In Cheshire, Connecticut — a higher-income community with more active parents — the school district scrapped Summit in 2017 because parents didn’t want so much of their children’s educational data to be tracked by an outside company, particularly one backed by Zuckerberg, who critics worry is supporting Summit as another massive data collection engine, like Facebook.
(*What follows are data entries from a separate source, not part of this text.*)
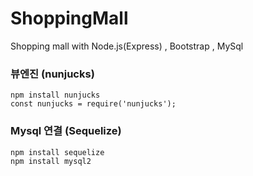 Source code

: # ShoppingMall
Shopping mall with Node.js(Express) , Bootstrap , MySql 
### 뷰엔진 (nunjucks) 
```
npm install nunjucks
const nunjucks = require('nunjucks');
```
### Mysql 연결 (Sequelize)
```
npm install sequelize
npm install mysql2
```
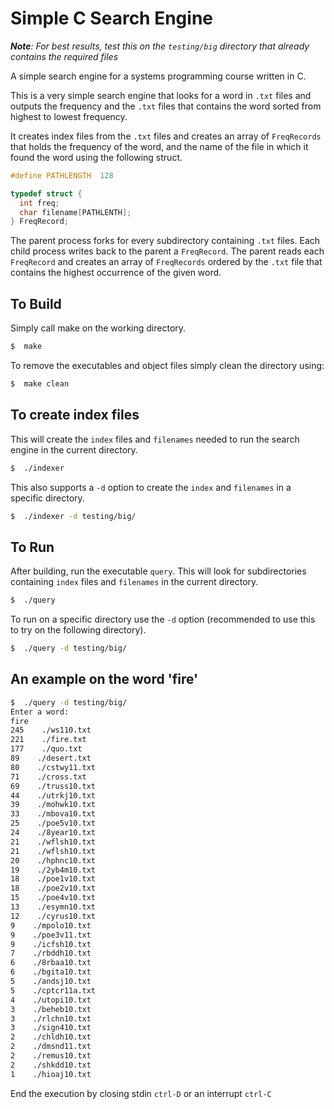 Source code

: # Simple C Search Engine
***Note**: For best results, test this on the `testing/big` directory that already contains the required files*

A simple search engine for a systems programming course written in C.

This is a very simple search engine that looks for a word in `.txt` files and outputs the frequency and the `.txt` files that contains the word sorted from highest to lowest frequency.

It creates index files from the `.txt` files and creates an array of `FreqRecords` that holds the frequency of the word, and the name of the file in which it found the word using the following struct.

```C
#define PATHLENGTH  128

typedef struct {
  int freq;
  char filename[PATHLENTH];
} FreqRecord;
```

The parent process forks for every subdirectory containing `.txt` files. Each child process writes back to the parent a `FreqRecord`. The parent reads each `FreqRecord` and creates an array of `FreqRecords` ordered by the `.txt` file that contains the highest occurrence of the given word.

## To Build
Simply call make on the working directory.
```bash
$  make
```
To remove the executables and object files simply clean the directory using:
```bash
$  make clean
```

## To create index files
This will create the `index` files and `filenames` needed to run the search engine in the current directory.
```bash
$  ./indexer
```
This also supports a `-d` option to create the `index` and `filenames` in a specific directory.
```bash
$  ./indexer -d testing/big/
```

## To Run
After building, run the executable `query`. This will look for subdirectories containing `index` files and `filenames` in the current directory.
```bash
$  ./query
```

To run on a specific directory use the `-d` option (recommended to use this to try on the following directory).
```bash
$  ./query -d testing/big/
```

## An example on the word 'fire'
```bash
$  ./query -d testing/big/
Enter a word:
fire
245    ./ws110.txt
221    ./fire.txt
177    ./quo.txt
89    ./desert.txt
80    ./cstwy11.txt
71    ./cross.txt
69    ./truss10.txt
44    ./utrkj10.txt
39    ./mohwk10.txt
33    ./mbova10.txt
25    ./poe5v10.txt
24    ./8year10.txt
21    ./wflsh10.txt
21    ./wflsh10.txt
20    ./hphnc10.txt
19    ./2yb4m10.txt
18    ./poe1v10.txt
18    ./poe2v10.txt
15    ./poe4v10.txt
13    ./esymn10.txt
12    ./cyrus10.txt
9    ./mpolo10.txt
9    ./poe3v11.txt
9    ./icfsh10.txt
7    ./rbddh10.txt
6    ./8rbaa10.txt
6    ./bgita10.txt
5    ./andsj10.txt
5    ./cptcr11a.txt
4    ./utopi10.txt
3    ./beheb10.txt
3    ./rlchn10.txt
3    ./sign410.txt
2    ./chldh10.txt
2    ./dmsnd11.txt
2    ./remus10.txt
2    ./shkdd10.txt
1    ./hioaj10.txt
```

End the execution by closing stdin `ctrl-D` or an interrupt `ctrl-C`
Summit Learning does share student data with 20 different service providers who help facilitate the platform’s capabilities. Facebook has not been one of them since 2017, but the Chan Zuckerberg Initiative has full access to the Summit Learning platform’s content and traffic data. On its website, Summit Learning emphasizes that it will never sell student data or seek to make money from the people using the platform. It also lays out the myriad ways it protects information in the Summit Learning Platform, though high-profile data breaches of retail giants, banks and even credit reporting agencies in recent years have made it clear no data is ever truly safe.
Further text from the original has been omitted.